The results showed that the adults were significantly more likely to add cigarette butt material to nests with ticks and nests with live ticks had 40% more by weight of cigarette but fibres than those with dead ticks. These results strongly suggest that adult urban house finches have learned to use cigarette butts to 'medicate' their nests.

The same study however showed that the strategy is not risk-free. Examination of the red blood cells of chicks showed evidence of genetic damage interfering with cell division caused by nicotine. Either the benefits of the anti-parasitic effects are greater than the damage it causes or the effects manifest too late for the adults to respond to it.

Of course a study such as this can't tell us whether this is memetic or genetic evolution but however it arose, it self-evidently can't have arisen before there was a plentiful supply of cigarette butts so the behaviour is either of very recent origin or is an adaption of a preexisting strategy using other antiparasitic materials in the birds' environment.

Why this should make any self-respecting intelligent (sic) design advocate cringe and go into deep denial mode is because an intellgent (sic) design model must not only explain why these finches have been recently re-designed to use man-made materials to 'medicate' their nests by why it did this having designed the nest parasites to infest nests and suck the blood of chicks in the first place.

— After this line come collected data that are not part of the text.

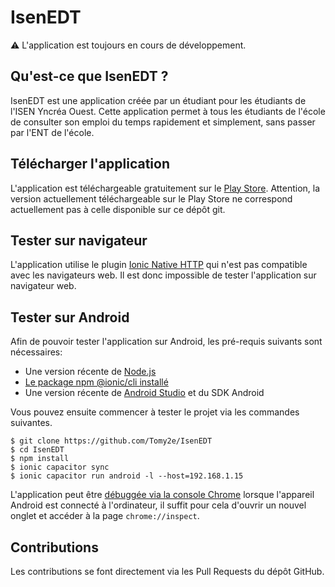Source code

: # IsenEDT

:warning: L'application est toujours en cours de développement.

## Qu'est-ce que IsenEDT ?
IsenEDT est une application créée par un étudiant pour les étudiants de l'ISEN Yncréa Ouest.
Cette application permet à tous les étudiants de l'école de consulter son emploi du temps
rapidement et simplement, sans passer par l'ENT de l'école.

## Télécharger l'application
L'application est téléchargeable gratuitement sur le [Play Store](https://play.google.com/store/apps/details?id=com.tomy2e.isenedt).
Attention, la version actuellement téléchargeable sur le Play Store ne correspond actuellement pas à celle disponible sur ce dépôt git.

## Tester sur navigateur
L'application utilise le plugin [Ionic Native HTTP](https://ionicframework.com/docs/native/http) qui n'est pas compatible avec les navigateurs web.
Il est donc impossible de tester l'application sur navigateur web.

## Tester sur Android
Afin de pouvoir tester l'application sur Android, les pré-requis suivants sont nécessaires:
- Une version récente de [Node.js](https://nodejs.org/en/download/)
- [Le package npm @ionic/cli installé](https://ionicframework.com/getting-started)
- Une version récente de [Android Studio](https://developer.android.com/studio) et du SDK Android

Vous pouvez ensuite commencer à tester le projet via les commandes suivantes.

```console
$ git clone https://github.com/Tomy2e/IsenEDT
$ cd IsenEDT
$ npm install
$ ionic capacitor sync
$ ionic capacitor run android -l --host=192.168.1.15
```

L'application peut être [débuggée via la console Chrome](https://ionicframework.com/docs/developing/android#using-chrome-devtools)
lorsque l'appareil Android est connecté à l'ordinateur, il suffit pour cela d'ouvrir un nouvel onglet et accéder à la page `chrome://inspect`.

## Contributions
Les contributions se font directement via les Pull Requests du dépôt GitHub.
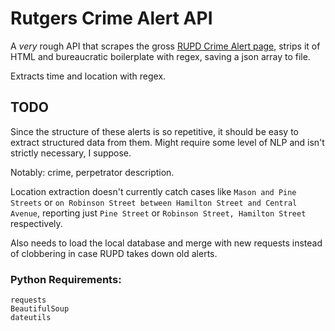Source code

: # Rutgers Crime Alert API

A *very* rough API that scrapes the gross [RUPD Crime Alert page](http://rupd.rutgers.edu/crime.php),
strips it of HTML and bureaucratic boilerplate with regex, saving a json array to file.

Extracts time and location with regex.

## TODO
Since the structure of these alerts is so repetitive, it should be easy to extract structured data from them.
Might require some level of NLP and isn't strictly necessary, I suppose.

Notably: crime, perpetrator description.

Location extraction doesn't currently catch cases like `Mason and Pine Streets` or `on Robinson Street between Hamilton Street and Central Avenue`, reporting just `Pine Street` or `Robinson Street, Hamilton Street` respectively.

Also needs to load the local database and merge with new requests instead of clobbering in case RUPD takes down old alerts.

### Python Requirements:

```
requests
BeautifulSoup
dateutils
```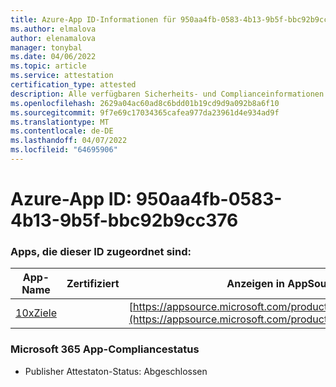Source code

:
 ```yaml
---
title: Azure-App ID-Informationen für 950aa4fb-0583-4b13-9b5f-bbc92b9cc376
ms.author: elmalova
author: elenamalova
manager: tonybal
ms.date: 04/06/2022
ms.topic: article
ms.service: attestation
certification_type: attested
description: Alle verfügbaren Sicherheits- und Complianceinformationen für 950aa4fb-0583-4b13-9b5f-bbc92b9cc376.
ms.openlocfilehash: 2629a04ac60ad8c6bdd01b19cd9d9a092b8a6f10
ms.sourcegitcommit: 9f7e69c17034365cafea977da23961d4e934ad9f
ms.translationtype: MT
ms.contentlocale: de-DE
ms.lasthandoff: 04/07/2022
ms.locfileid: "64695906"
---
```

# <a name="azure-app-id-950aa4fb-0583-4b13-9b5f-bbc92b9cc376"></a>Azure-App ID: 950aa4fb-0583-4b13-9b5f-bbc92b9cc376


### <a name="apps-associated-with-this-id"></a>Apps, die dieser ID zugeordnet sind:
| **App-Name** | **Zertifiziert** | **Anzeigen in AppSource** |
|--------------|---------------|-----------------------|
| [10xZiele](../forward/WA200003122.md) |  | [https://appsource.microsoft.com/product/office/WA200003122](https://appsource.microsoft.com/product/office/WA200003122) |

### <a name="microsoft-365-app-compliance-status"></a>Microsoft 365 App-Compliancestatus
- Publisher Attestaton-Status: Abgeschlossen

How is it intelligent to have to design a solution to a problem you deliberately caused in the first place and then why design a solution that causes genetic damage to the chicks it was designed to protect?

Believe it or not, there are people who believe this is a sensible, even logical, explanation of how this sort of thing evolves!

Any cDesignproponentsists (sic) prepared to have a go at an explanation without giving away the fact that ID is fundamentalist Bible literalism in disguise?